Functionally defective germline variants of sialic acid acetylesterase in autoimmunity

Abstract

The enzyme sialic acid acetylesterase (SIAE) is involved in B-cell activation and is required for the maintenance of immunological tolerance in mice. A sequencing study shows that rare, inherited and functionally defective variants in the SIAE gene associate with a variety of autoimmune diseases in humans. The study provides one of the first examples of the importance of rare variants in complex diseases such as those involving autoimmunity. Sialic acid acetylesterase (SIAE) is an enzyme that is involved in B-cell activation and is required to maintain immunological tolerance in mice. It is shown here that rare, inherited and functionally defective SIAE variants are associated with a variety of autoimmune diseases in humans. The study provides one of the first examples of the importance of rare genetic variants in complex diseases, such as those involving autoimmunity. Sialic acid acetylesterase (SIAE) is an enzyme that negatively regulates B lymphocyte antigen receptor signalling and is required for the maintenance of immunological tolerance in mice1,2. Heterozygous loss-of-function germline rare variants and a homozygous defective polymorphic variant of SIAE were identified in 24/923 subjects of European origin with relatively common autoimmune disorders and in 2/648 controls of European origin.

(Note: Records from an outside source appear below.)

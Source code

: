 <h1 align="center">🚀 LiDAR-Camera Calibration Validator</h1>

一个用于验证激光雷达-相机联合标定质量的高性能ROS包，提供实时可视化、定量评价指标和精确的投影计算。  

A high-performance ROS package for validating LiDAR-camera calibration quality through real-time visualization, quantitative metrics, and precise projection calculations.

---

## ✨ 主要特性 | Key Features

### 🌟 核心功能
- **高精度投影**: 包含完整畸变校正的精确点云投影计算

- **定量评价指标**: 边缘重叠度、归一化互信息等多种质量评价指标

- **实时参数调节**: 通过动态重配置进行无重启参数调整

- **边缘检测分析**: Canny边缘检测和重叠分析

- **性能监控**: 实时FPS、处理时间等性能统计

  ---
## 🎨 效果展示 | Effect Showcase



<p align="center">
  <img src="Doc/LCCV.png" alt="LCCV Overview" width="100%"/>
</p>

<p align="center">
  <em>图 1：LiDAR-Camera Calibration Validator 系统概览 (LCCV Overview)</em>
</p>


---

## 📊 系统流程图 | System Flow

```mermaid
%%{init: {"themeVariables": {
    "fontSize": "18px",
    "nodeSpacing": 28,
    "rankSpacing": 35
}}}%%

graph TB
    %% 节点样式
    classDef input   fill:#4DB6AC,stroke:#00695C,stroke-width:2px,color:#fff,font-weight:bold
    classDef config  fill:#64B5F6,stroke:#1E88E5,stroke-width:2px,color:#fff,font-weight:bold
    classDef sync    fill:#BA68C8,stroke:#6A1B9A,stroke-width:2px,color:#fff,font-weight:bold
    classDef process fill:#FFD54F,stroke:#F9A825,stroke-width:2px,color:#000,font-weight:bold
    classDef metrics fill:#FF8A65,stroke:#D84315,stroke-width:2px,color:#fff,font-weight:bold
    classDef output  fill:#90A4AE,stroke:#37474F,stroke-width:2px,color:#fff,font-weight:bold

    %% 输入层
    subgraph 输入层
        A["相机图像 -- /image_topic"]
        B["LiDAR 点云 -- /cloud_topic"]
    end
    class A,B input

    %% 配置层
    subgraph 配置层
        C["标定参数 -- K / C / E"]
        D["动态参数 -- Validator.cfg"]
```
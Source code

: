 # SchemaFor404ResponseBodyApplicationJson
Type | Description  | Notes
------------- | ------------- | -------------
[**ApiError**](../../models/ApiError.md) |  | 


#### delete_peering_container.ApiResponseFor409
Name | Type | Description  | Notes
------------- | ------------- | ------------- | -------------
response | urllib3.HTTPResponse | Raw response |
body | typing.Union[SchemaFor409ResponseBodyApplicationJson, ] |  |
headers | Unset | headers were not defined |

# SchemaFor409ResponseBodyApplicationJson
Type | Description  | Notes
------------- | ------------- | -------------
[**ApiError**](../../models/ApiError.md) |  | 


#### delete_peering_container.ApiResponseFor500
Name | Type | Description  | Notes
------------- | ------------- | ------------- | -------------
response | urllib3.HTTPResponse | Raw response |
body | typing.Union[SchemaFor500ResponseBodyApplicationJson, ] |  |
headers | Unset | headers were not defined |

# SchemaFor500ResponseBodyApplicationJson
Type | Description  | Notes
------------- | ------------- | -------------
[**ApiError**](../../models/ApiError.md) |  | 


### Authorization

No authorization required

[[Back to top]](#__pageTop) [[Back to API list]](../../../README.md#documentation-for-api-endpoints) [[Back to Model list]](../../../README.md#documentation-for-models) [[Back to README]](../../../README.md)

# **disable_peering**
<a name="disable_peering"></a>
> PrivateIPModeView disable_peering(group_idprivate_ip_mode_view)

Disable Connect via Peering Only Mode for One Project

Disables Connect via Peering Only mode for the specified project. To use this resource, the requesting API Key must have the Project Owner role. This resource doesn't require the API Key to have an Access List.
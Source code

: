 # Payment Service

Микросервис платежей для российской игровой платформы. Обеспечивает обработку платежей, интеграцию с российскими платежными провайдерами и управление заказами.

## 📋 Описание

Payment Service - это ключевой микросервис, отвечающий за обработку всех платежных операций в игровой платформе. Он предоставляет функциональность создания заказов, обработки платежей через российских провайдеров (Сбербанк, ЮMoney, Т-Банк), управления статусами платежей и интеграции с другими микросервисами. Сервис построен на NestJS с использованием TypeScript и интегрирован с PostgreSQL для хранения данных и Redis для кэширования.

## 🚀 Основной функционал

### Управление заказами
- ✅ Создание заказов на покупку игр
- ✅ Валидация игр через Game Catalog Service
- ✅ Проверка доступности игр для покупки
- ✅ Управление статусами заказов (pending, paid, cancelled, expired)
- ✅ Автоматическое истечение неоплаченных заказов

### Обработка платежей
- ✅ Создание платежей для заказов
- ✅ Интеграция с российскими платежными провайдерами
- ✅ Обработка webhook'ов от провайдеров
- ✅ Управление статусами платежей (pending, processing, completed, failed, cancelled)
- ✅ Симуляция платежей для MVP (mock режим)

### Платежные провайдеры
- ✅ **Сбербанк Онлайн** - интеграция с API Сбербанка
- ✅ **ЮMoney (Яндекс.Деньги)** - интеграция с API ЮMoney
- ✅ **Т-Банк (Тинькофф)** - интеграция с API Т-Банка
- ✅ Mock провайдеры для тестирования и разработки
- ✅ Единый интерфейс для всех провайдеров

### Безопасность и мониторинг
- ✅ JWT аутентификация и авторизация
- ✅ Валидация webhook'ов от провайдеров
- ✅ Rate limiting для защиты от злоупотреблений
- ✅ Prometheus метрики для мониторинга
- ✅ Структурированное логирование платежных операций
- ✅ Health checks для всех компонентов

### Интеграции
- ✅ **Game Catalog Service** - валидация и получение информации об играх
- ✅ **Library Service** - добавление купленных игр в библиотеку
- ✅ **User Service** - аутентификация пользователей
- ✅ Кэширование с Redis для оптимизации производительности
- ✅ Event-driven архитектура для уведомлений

All heterozygous loss-of-function SIAE mutations tested were capable of functioning in a dominant negative manner. A homozygous secretion-defective polymorphic variant of SIAE was catalytically active, lacked the ability to function in a dominant negative manner, and was seen in eight autoimmune subjects but in no control subjects. The odds ratio for inheriting defective SIAE alleles was 8.6 in all autoimmune subjects, 8.3 in subjects with rheumatoid arthritis, and 7.9 in subjects with type I diabetes. Functionally defective SIAE rare and polymorphic variants represent a strong genetic link to susceptibility in relatively common human autoimmune disorders.